As for "well then why implement X, Y, or Z," as the OP notes, refactoring to use fetch() means you get them largely for free, without compromising the nice interface. So why not?
That tiny difference is hardly a reason not to use datastar, especially when it brings SO MUCH more useful stuff - all in a smaller package.
Moreover, the fact that Datastar is more generalized is actually better - HTMX has vastly more (non-standards-compliant) attributes that you need to learn.
> I'm not sure if Datastar has a non-SSE mode to support that but it wouldn't be true for SSE.) To each their own.
My first point was literally saying that it has non-SSE and linked to the docs. You're not even trying to be objective here...
> So why not?
Yes, I have no problem with these things being implemented in v4. In fact, celebrated it in my original post. I brought it all up because you were describing that all as needless complexity in Datastar, but now you're implementing it.
Also, most of Datastar can be trivially disabled/unbundled because its nearly all plugins. That is largely not the case for HTMX.
Thus far, you've simply strongly confirmed my initial hunch that HTMX v4 is unnecessary compared to Datastar.
Which is why HTMX is having to bolt on more gubbins. Because, although it's less characters to type its fundamentally complected and therefore less composable.
I'm sure you've already warched it but if you haven't I'd recommend Rich Hickey's talk Simple made Easy.
I don't think the takeaway from Hickey's talk is just a blind 'simple is always good, easy is always bad'. It's actually important to offer 'easy' affordances in some cases. Htmx operates at a specific level of abstraction. This abstraction has been carefully chosen to work to create apps in a certain way. It's like a shortcut for creating a simple kind of hypermedia-driven app with some easy conveniences. I think this is a significant and important point in the design space.

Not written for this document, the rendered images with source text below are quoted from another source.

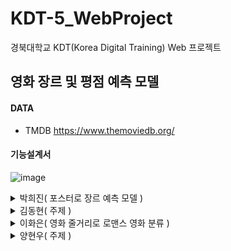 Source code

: # KDT-5_WebProject
경북대학교 KDT(Korea Digital Training) Web 프로젝트

## 영화 장르 및 평점 예측 모델

  
#### DATA
- TMDB
https://www.themoviedb.org/
  
#### 기능설계서

![image](https://github.com/KDT5-Web-3team/KDT-5_WebProject/assets/155441547/90cb4921-2d3e-44a6-b1e1-c0c7df7e25cf)









<details>
  <summary>
    박희진( 포스터로 장르 예측 모델 )
  </summary>
  
## (1) 데이터 생성 및 전처리

- tmdb 웹사이트에서 크롤링
    - 웹사이트가 동적 웹사이트여서 무한 스크롤 하면서 웹 크롤링 해야 했음. 끝 페이지에 도달했을 때, 계속 페이지가 닫겨서 결국 끝까지 스크롤하고 각 영화 정보 링크를 수집해서 파일 생성
    - movie_path.csv
- 포스터 이미지 링크, 제목, 장르, 러닝타임, 회원점수, 줄거리, 제작비,  수익, 감독 데이터 크롤링
    - 셀레늄 이용
    - try구문 이용하여 값이 없는 경우 None값이 입력되게 설정
    - 장르는 여러 개인 경우가 있어서 모든 장르 요소 크롤링 후 리스트 안에 담은 후 저장
    - 데이터프레임으로 저장 후 csv 파일로 변환
        - movie_data.csv
        - 약 10000개의 영화 데이터
- pd.read_csv로 movie_data.csv 불러오기
- 필요한 데이터는 포스터 이미지 링크와 장르기 때문에 포스터 이미지 링크와 장르가 None값인 행 삭제
- 데이터프레임에서 이미지 URL과 장르를 추출
    - 장르를 set안에 담아 장르 종류 확인
- *Animation > Horror > SF > Romance > Action > Comedy&Drama* 를 우선순위로 두고 여러 장르를 가진 영화를 하나의 장르로 함축
    - 포스터에서 특징이 강할 것 같은 장르 순으로 임의로 지정
- 포스터 URL과 장르 각 시리즈 concat을 통해 결합
- 유니크한 장르를 확인하고 각 라벨의 분포를 시각화

![스크린샷 2024-04-18 082820](https://github.com/KDT5-Web-3team/KDT-5_WebProject/assets/155441547/7423fdfd-117b-44e5-b84d-244ec48b8069)


- 다중 분류로 클래스를 나누니 각 클래스에 대한 데이터가 적음을 확인
    - 이미지 데이터 증강
        - 포스터 이미지의 분위기를 가장 해치지 않는 rotation 선택
        - 최대한 클래스별 비율을 맞춰가며 따로 데이터 증강
- 가장 많은 데이터를 가지는 Horror가 제일 적은 데이터를 가지는 SF에 비해 3배에 달하는 데이터를 보유
    - 데이터 불균형이 심함을 알 수  있음
    - 따라서 위의 우선 순위에서 Horror보다 SF를 우선으로 하고 새로 이미지 데이터 수집
- 데이터 증강 후 데이터 분포 확인

![스크린샷 2024-04-18 082749](https://github.com/KDT5-Web-3team/KDT-5_WebProject/assets/155441547/8ce1f7a0-6329-4d2d-8ef0-6501c86f0a21)


- 채널이 1인 흑백 포스터도 존재해서 이미지 URL 정도로 이미지를 열어 파일에 저장할 때 if문을 걸어 채널이 3인 경우에만 이미지와 라벨을 리스트안에 같이 저장
    - 폴더명은 라벨명, 폴더 내에는 이미지 데이터
    - 각 이미지 사이즈 ( 300, 450 )
- transforms을 통해 간단히 이미지 데이터 전처리
    - resize와 텐서화
    - resize((300, 300)) → resize((32, 32)) : 성능향상
        - 포스터 이미지를 세심하게 학습하기보다 전체적인 포스터 이미지의 분위기를 학습하게 했던 것이 성능향상의 요인으로 추청
- 이 후에 trianset과 valset을 만든 후 trainset 이미지의 RGB 채널의 평균과 표준편차를 구해 모든 데이터 셋 내의 이미지에 대해 정규화 진행
- 라벨 인코딩 적용

## (2) 데이터셋 준비

- 데이터셋 클래스 내에 텐서화 기능만 추가
- 라벨의 비율을 균형적으로 맞춰 학습시켜주기 위해 sklearn의 train_test_split 사용
    - stratify 매개변수를 이용하여 라벨 당 균형적으로 데이터가 데이터셋에 들어갈 수 있도록 함
    - 학습용 데이터와 검증용 데이터는 8 : 2로 분리

## (3) 데이터 로더 생성

- 클래스 별 비율을 계산하고 샘플러를 이용해 데이터 로더 구현
- 최종 모델의 배치 사이즈는 256으로 지정
    - 32, 64, 128, , 256, 512 시도

## (4) 여러 모델 클래스

- CNN()
    - 배치정규화 층
    - 가중치 초기화 층
    - 합성곱층 2층 + 풀링층 2층
    - 이미지 사이즈 : (300, 300)
- CNN32()
    - 이미지 사이즈 : (32, 32)
- DeepCNN32()
    - 더 깊은 학습신경망 구축
    - 합성곱층 4개 + 풀링층 3개
- CNN64()
    - 이미지 사이즈 : (64, 64)

## (5) 학습준비 - 학습함수, 평가함수

- 에포크는 100으로 지정
    - 학습 함수에 스케쥴러를 이용해 조기 종료 기능 구현
    - Valid Loss가 10번 이상 개선이 안되면 조기 종료
- 다중 분류 모델이기 때문에 CrossEntropyLoss 손실함수 이용
- 옵티마이저는 Adam 이용
    - 러닝메이트는 0.001로 지정

## (6) 최종 CNN 모델 평가

![스크린샷 2024-04-18 081851](https://github.com/KDT5-Web-3team/KDT-5_WebProject/assets/155441547/cccb51e2-faa1-4b0e-836a-94eb1a61ffd3)


- 처음에 정의했던 CNN 모델은 성능이 0.22로 매우 낮았음
    - 성능을 올리기 위해 다양한 방법을 시도
    - 성능을 올리기 위해 조절했던 요소
        - 배치사이즈 조정
        - 데이터 증강
            - 로테이션 이용
        - 균형적인 데이터 구축
            - 균형적이게 증강
            - trian_test_split 이용
            - 데이터 로더에서 샘플러 사용
        - 이미지 크기
            - (300, 300)
            - (32, 32)
            - (64 64)
            - (128, 128)
            - (256, 256)
        - 학습률
            - 0.001
            - 0.0001
        - 모델 복잡도
            - 합성곱층 추가
- 모델 정보
    - Batch size = 256
    - img size (32, 32)
    - lr = 0.001
    - CNN32() 모델 사용
    
    > Train Loss : 1.0291
    Train F1 Score : 0.57
    > 
    
    > Valid Loss : 1.1896
    Valid F1 Score : 0.51
    > 

> 성능 향상 : 0.22 → 0.51
> 

## (7) 예측

- 이미지를 받아서 저장한 후, 데이터 전처리할 때와 같이, 크기조정과 텐서화, RGB정규화 진행

## (8) 웹 구축

- cgi 사용
- model.css와 main.css를 공통적으로 적용
    - 모델 사용하는 html에 model.css, index.html에 mian.css 적용
- 한 웹페이지 안에 아이프레임을 생성하여 조원 버튼을 누를 때마다 조원 모델 페이지가 뜨게 설정
    - 각자 모델 페이지 안에서 예측 진행

## (9)  아쉬운 점

- 장르는 보통 국한되지 않음. 다중 레이블 분류 모델을 만들었다면 더욱 성능이 좋았을 것.

## (10) 피드백 : 모두에게

- 주제에 대한 타당성을 생각해라. 주제에 데이터가 적합한지 왜 주제를 그것으로 잡았는지 어떤 인사이트를 도출하기 위함인지에 대해 고민해봐라. 논문도 찾아보고 기술에 대한 고민도 해볼 것. 새로운 기술에 대해 지금 당장 이해가 되지 않아도 사용하면서 공부해라. 찾아보는 것도 능력이고, 새로운 기술을 이용하는 것도 능력, 새로운 기술을 빨리 익히는 것도 능력이다.
</details>
  
<details>
  <summary>
    김동현( 주제 )
  </summary>
  
</details>
  
<details>
  <summary>
    이화은( 영화 줄거리로 로맨스 영화 분류 )
  </summary>
<div markdown="1">
  
### 📝 주제 - 영화

  ![image](https://github.com/Skylee0310/KDT-5_WebProject/assets/155412049/9555f9d5-d9e4-4349-8c97-d64e278dfa3b)

| 📄 개인 주제 | 영화 줄거리로 로맨스 영화 분류 |
| --- | --- |
| 🙍🏻‍♂️ 팀원 | 김동현, 박희진, 양현우, 이화은 |
| 📊 PPT | https://buly.kr/DEX5Rlq |

✏ **개인** **주제 선정 배경**

- 줄거리를 통해서 장르를 예측할 수 있다면 영화 장르를 분류 후 라벨링 자동화 가능 有
- 또한 분류가 모호할 것으로 예상되는 스릴러, 호러, 미스터리 장르에 비해 비교적 확실히 분류가 될 것으로 예상되는 로맨스 장르와 그 외 장르를 분류해보기로 결정했다.

✏ **데이터**

- TMDB에 등록된 영화의 포스터, 제목, 줄거리, 감독 등 크롤링한 것을 사용.
- 영문 데이터

✏ **전처리**

- 결측값, 중복값 삭제
- 클래스 확인 ⇒ 불균형 데이터
- 텍스트 전처리 - spaCy 사용
  - spaCy :
      → 사이썬 기반으로 개발된 오픈 소스 라이브러리, 자연어 처리 기능 제공
      → NLTK와의 차이 : 빠른 속도와 정확도를 목표로 하는 머신러닝 기반 자연어 처리 라이브러리
  - 영어, 숫자 제외 삭제
  - 소문자 통일
  - 불용어 불포함, 공백 삭제
  - 2글자 이상일 경우 tokenList에 추가
- 어휘 사전 생성
- 인코딩
- 패딩
- 시각화
  ![image](https://github.com/Skylee0310/KDT-5_WebProject/assets/155412049/0b5e3e76-c23f-4c41-8245-59b2238da653)

✏ **모델 학습**
- LSTM 모델 사용
- epoch = 1000
- train loss : 0.27
- train accuracy : 0.93
- val loss : 0.26
- val accuracy : 0.93

✏ **예측**

- ⇒ 정확도는 높으나 심각한 데이터 불균형으로 인해 모든 영화가 ‘other(로맨스 외의 장르)’로 분류
<hr></hr>

✏ **WEB**
![image](https://github.com/Skylee0310/KDT-5_WebProject/assets/155412049/63a51942-29e9-49ee-a64a-aa633cc91569)

- 페이지
![image](https://github.com/Skylee0310/KDT-5_WebProject/assets/155412049/93751232-0f48-4dae-b04d-4a965aa4b5f0)


</div>
</details>


<details>
  <summary>
    양현우( 주제 )
  </summary>
</details>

The power in Datastar is YOU get to choose what plugins you use to build the API you what... want data-get, it's a few lines away from being yours! You can rebuild all of HTMX in Datastar, not the other way around. https://data-star.dev/examples/custom_plugin is a great intro
Yes, and the htmx philosophy is that it gives you some default functionality out of the box, it doesn't just hand you a bunch of building blocks and ask you to put everything together yourself. Both are valid approaches. I don't know why one side always has to come in and try to put down the other. Without htmx, there is no Datastar.
You are right! without HTMX 1 and the choices for future dev there would be no Datastar! If you think having a full framework while still allowing super easy way to make whatever API as you see fit is putting someone down, idk, ngmi.
That's not what I think. Just take a look at the top-level comments where Datastar supporters are coming in and doing the 'htmx 4 is just doing what Datastar does now, why do we need htmx' routine. First of all that's not even true, and secondly it's kinda transparent–whenever htmx gets discussed the Datastar fans show up to naysay.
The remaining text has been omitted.